Overstock.com, a Salt Lake City-based online discount retailer, sold all of its three million shares in 2002 using WR Hambrecht's OpenIPO process. The auction went flawlessly and attracted better quality investors, says Overstock.com President Patrick Byrne.

"It's far fairer for investors and for the company," Mr. Byrne says. "The stock ends up in the hands of the right people the first day."

In traditional IPOs, investment-bank underwriters help fix the number of shares a company will issue and set their price. Historically the investment banks' institutional clients have benefited more from the system, reaping more shares at discounted prices than average individual investors, who can get lost in the shuffle.

The auction process tends to push shares toward their true market value, resulting in a share price that probably won't rise or fall dramatically in the first few days of trading as with some traditional IPOs. Further, letting the average Joe make bids without a broker to give a deal muscle on the back end can also keep share prices down after an IPO's opening day.

"You're not going to see any after-market kick in the stock because all the people who are willing to pay up for the stock have already done so," Mr.
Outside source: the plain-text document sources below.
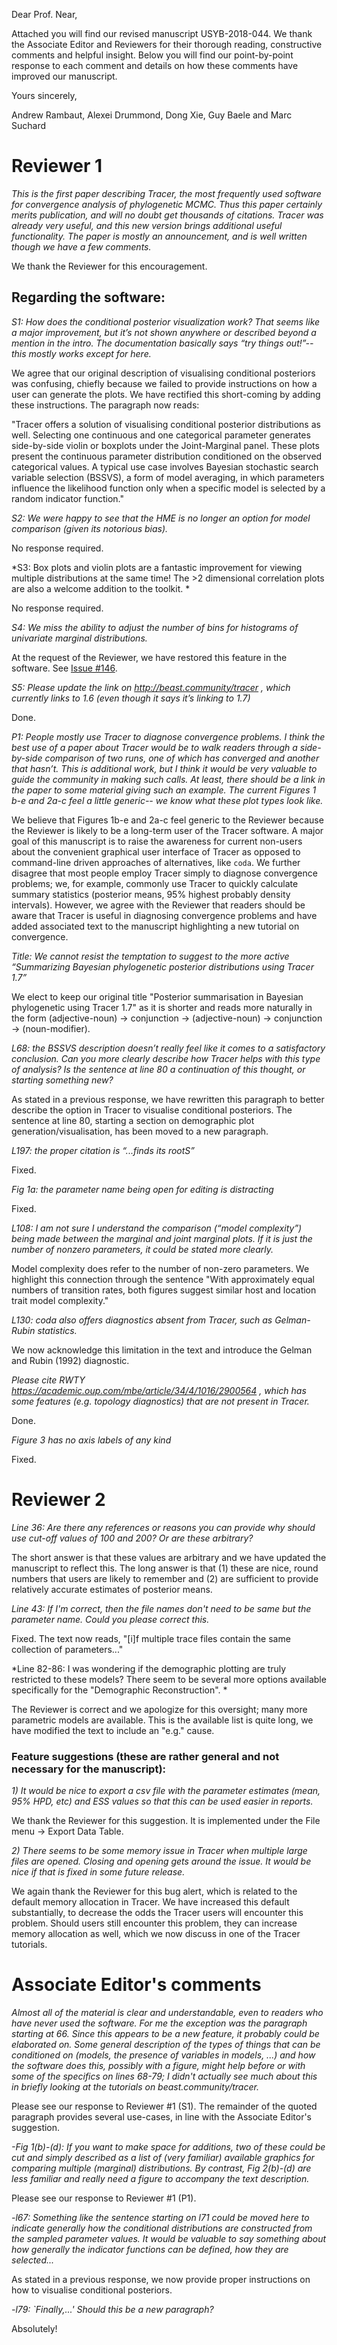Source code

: 
Dear Prof. Near,

Attached you will find our revised manuscript USYB-2018-044.   We thank the Associate Editor and Reviewers for their thorough reading, constructive comments and helpful insight.  Below you will find our point-by-point response to each comment and details on how these comments have improved our manuscript.

Yours sincerely,

Andrew Rambaut, Alexei Drummond, Dong Xie, Guy Baele and Marc Suchard


# Reviewer 1

*This is the first paper describing Tracer, the most frequently used software for convergence analysis of phylogenetic MCMC. Thus this paper certainly merits publication, and will no doubt get thousands of citations. Tracer was already very useful, and this new version brings additional useful functionality. The paper is mostly an announcement, and is well written though we have a few comments.*

We thank the Reviewer for this encouragement.

## Regarding the software:

*S1: How does the conditional posterior visualization work? That seems like a major improvement, but it’s not shown anywhere or described beyond a mention in the intro. The documentation basically says “try things out!”-- this mostly works except for here.*

We agree that our original description of visualising conditional posteriors was confusing, chiefly because we failed to provide instructions on how a user can generate the plots.  We have rectified this short-coming by adding these instructions.  The paragraph now reads:

"Tracer offers a solution of visualising conditional posterior distributions as well.
Selecting one continuous and one categorical parameter generates side-by-side violin or boxplots under the Joint-Marginal panel. These plots present the continuous parameter distribution conditioned on the observed categorical values. A typical use case involves Bayesian stochastic search variable selection (BSSVS), a form of model averaging, in which parameters influence the likelihood function only when a specific model is selected by a random indicator function."

*S2: We were happy to see that the HME is no longer an option for model comparison (given its notorious bias).*

No response required.

*S3: Box plots and violin plots are a fantastic improvement for viewing multiple distributions at the same time! The >2 dimensional correlation plots are also a welcome addition to the toolkit. *

No response required.

*S4: We miss the ability to adjust the number of bins for histograms of univariate marginal distributions.*

At the request of the Reviewer, we have restored this feature in the software. See [Issue #146](https://github.com/beast-dev/tracer/issues/146).

*S5: Please update the link on http://beast.community/tracer , which currently links to 1.6 (even though it says it’s linking to 1.7)*

Done.

*P1: People mostly use Tracer to diagnose convergence problems. I think the best use of a paper about Tracer would be to walk readers through a side-by-side comparison of two runs, one of which has converged and another that hasn’t. This is additional work, but I think it would be very valuable to guide the community in making such calls. At least, there should be a link in the paper to some material giving such an example. The current Figures 1 b-e and 2a-c feel a little generic-- we know what these plot types look like.*

We believe that Figures 1b-e and 2a-c feel generic to the Reviewer because the Reviewer is likely to be a long-term user of the Tracer software.  A major goal of this manuscript is to raise the awareness for current non-users about the convenient graphical user interface of Tracer as opposed to command-line driven approaches of alternatives, like `coda`.  We further disagree that most people employ Tracer simply to diagnose convergence problems; we, for example, commonly use Tracer to quickly calculate summary statistics (posterior means, 95% highest probably density intervals).  However, we agree with the Reviewer that readers should be aware that Tracer is useful in diagnosing convergence problems and have added associated text to the manuscript highlighting a new tutorial on convergence.

*Title: We cannot resist the temptation to suggest to the more active “Summarizing Bayesian phylogenetic posterior distributions using Tracer 1.7”*

We elect to keep our original title "Posterior summarisation in Bayesian phylogenetic using Tracer 1.7" as it is shorter and reads more naturally in the form (adjective-noun) -> conjunction -> (adjective-noun) -> conjunction -> (noun-modifier).

*L68: the BSSVS description doesn’t really feel like it comes to a satisfactory conclusion. Can you more clearly describe how Tracer helps with this type of analysis? Is the sentence at line 80 a continuation of this thought, or starting something new?*

As stated in a previous response, we have rewritten this paragraph to better describe the option in Tracer to visualise conditional posteriors.
The sentence at line 80, starting a section on demographic plot generation/visualisation, has been moved to a new paragraph.

*L197: the proper citation is “...finds its rootS”*

Fixed.

*Fig 1a: the parameter name being open for editing is distracting*

Fixed.

*L108: I am not sure I understand the comparison (“model complexity”) being made between the marginal and joint marginal plots. If it is just the number of nonzero parameters, it could be stated more clearly.*

Model complexity does refer to the number of non-zero parameters.  We highlight this connection through the sentence "With approximately equal numbers of transition rates, both figures suggest similar host and location trait model complexity."

*L130: coda also offers diagnostics absent from Tracer, such as Gelman-Rubin statistics.*

We now acknowledge this limitation in the text and introduce the Gelman and Rubin (1992) diagnostic.

*Please cite RWTY https://academic.oup.com/mbe/article/34/4/1016/2900564 , which has some features (e.g. topology diagnostics) that are not present in Tracer.*

Done.

*Figure 3 has no axis labels of any kind*

Fixed.

# Reviewer 2

*Line 36: Are there any references or reasons you can provide why should use cut-off values of 100 and 200? Or are these arbitrary?*

The short answer is that these values are arbitrary and we have updated the manuscript to reflect this.  The long answer is that (1) these are nice, round numbers that users are likely to remember and (2) are sufficient to provide relatively accurate estimates of posterior means.

*Line 43: If I'm correct, then the file names don't need to be same but the parameter name. Could you please correct this.*

Fixed.  The text now reads, "[i]f multiple trace files contain the same collection of parameters..."

*Line 82-86: I was wondering if the demographic plotting are truly restricted to these models? There seem to be several more options available specifically for the "Demographic Reconstruction". *

The Reviewer is correct and we apologize for this oversight; many more parametric models are available.  This is the available list is quite long, we have modified the text to include an "e.g." cause.

### Feature suggestions (these are rather general and not necessary for the manuscript):

*1) It would be nice to export a csv file with the parameter estimates (mean, 95% HPD,  etc) and ESS values so that this can be used easier in reports.*

We thank the Reviewer for this suggestion.  It is implemented under the File menu -> Export Data Table.

*2) There seems to be some memory issue in Tracer when multiple large files are opened. Closing and opening gets around the issue. It would be nice if that is fixed in some future release.*

We again thank the Reviewer for this bug alert, which is related to the default memory allocation in Tracer. We have increased this default substantially, to decrease the odds the Tracer users will encounter this problem. Should users still encounter this problem, they can increase memory allocation as well, which we now discuss in one of the Tracer tutorials. 

# Associate Editor's comments

*Almost all of the material is clear and understandable, even to readers who have never used the software. For me the exception was the paragraph starting at 66. Since this appears to be a new feature, it probably could be elaborated on. Some general description of the types of things that can be conditioned on (models, the presence of variables in models, ...) and how the software does this, possibly with a figure, might help before or with some of the specifics on lines 68-79; I didn't actually see much about this in briefly looking at the tutorials on beast.community/tracer.*

Please see our response to Reviewer #1 (S1).  The remainder of the quoted paragraph provides several use-cases, in line with the Associate Editor's suggestion.

*-Fig 1(b)-(d): If you want to make space for additions, two of these could be cut and simply described as a list of (very familiar) available graphics for comparing multiple (marginal) distributions. By contrast, Fig 2(b)-(d) are less familiar and really need a figure to accompany the text description.*

Please see our response to Reviewer #1 (P1).

*-l67: Something like the sentence starting on l71 could be moved here to indicate generally how the conditional distributions are constructed from the sampled parameter values. It would be valuable to say something about how generally the indicator functions can be defined, how they are selected...*

As stated in a previous response, we now provide proper instructions on how to visualise conditional posteriors.

*-l79: `Finally,...' Should this be a new paragraph?*

Absolutely!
Fitzgibbon of Red Herring explains.

IPO watchers say Google would likely blend a traditional IPO with an online auction, using its chosen investment-bank brokers Credit Suisse First Boston and Morgan Stanley to set up and manage the deal, then tapping WR Hambrecht to sell part of its shares online. CSFB declined to comment. Morgan Stanley didn't return calls seeking comment.
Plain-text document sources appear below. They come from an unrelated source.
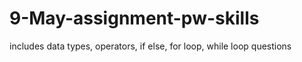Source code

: # 9-May-assignment-pw-skills
includes data types, operators, if else, for loop, while loop questions
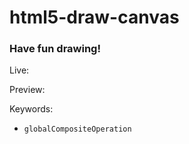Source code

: # html5-draw-canvas

### Have fun drawing!

Live: 

Preview:

Keywords:
- `globalCompositeOperation`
Google wouldn't be the first to use the blended approach. In 2001, WR Hambrecht co-managed a blended auction of Instinet Group Inc.'s IPO with Credit Suisse First Boston, selling 5.6 million shares, or about 17.5% of the company's 32 million shares, in a Dutch Auction on the Internet. The online auction generated so much demand that the IPO priced at $14.50 per share, from an initial price range of $11.50 to $13.50. (The price was the same for auction participants as it was for those buying through the more traditional channels.)
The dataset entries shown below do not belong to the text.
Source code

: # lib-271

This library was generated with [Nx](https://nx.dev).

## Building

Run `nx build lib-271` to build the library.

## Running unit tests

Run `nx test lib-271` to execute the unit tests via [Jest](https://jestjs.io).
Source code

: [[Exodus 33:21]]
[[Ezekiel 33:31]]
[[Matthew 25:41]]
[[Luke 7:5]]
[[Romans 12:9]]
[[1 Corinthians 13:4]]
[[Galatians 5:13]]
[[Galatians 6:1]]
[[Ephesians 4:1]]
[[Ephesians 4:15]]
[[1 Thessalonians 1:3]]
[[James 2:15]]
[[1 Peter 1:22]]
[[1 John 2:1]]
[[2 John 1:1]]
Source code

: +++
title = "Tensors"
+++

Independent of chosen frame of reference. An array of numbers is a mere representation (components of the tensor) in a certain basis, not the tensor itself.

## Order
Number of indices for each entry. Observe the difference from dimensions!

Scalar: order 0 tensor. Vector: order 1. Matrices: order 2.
In the long run, if Google bucks tradition and goes online to sell some or all of its shares, it could raise the profile and popularity of online IPOs and inspire smaller firms to follow Google's high-profile lead.

"This isn't crazy thinking by a couple of 30-something founders at Google," Mr. Taulli says. "This is big in the IPO world because it could lead to other offerings on a major scale using the Dutch auction."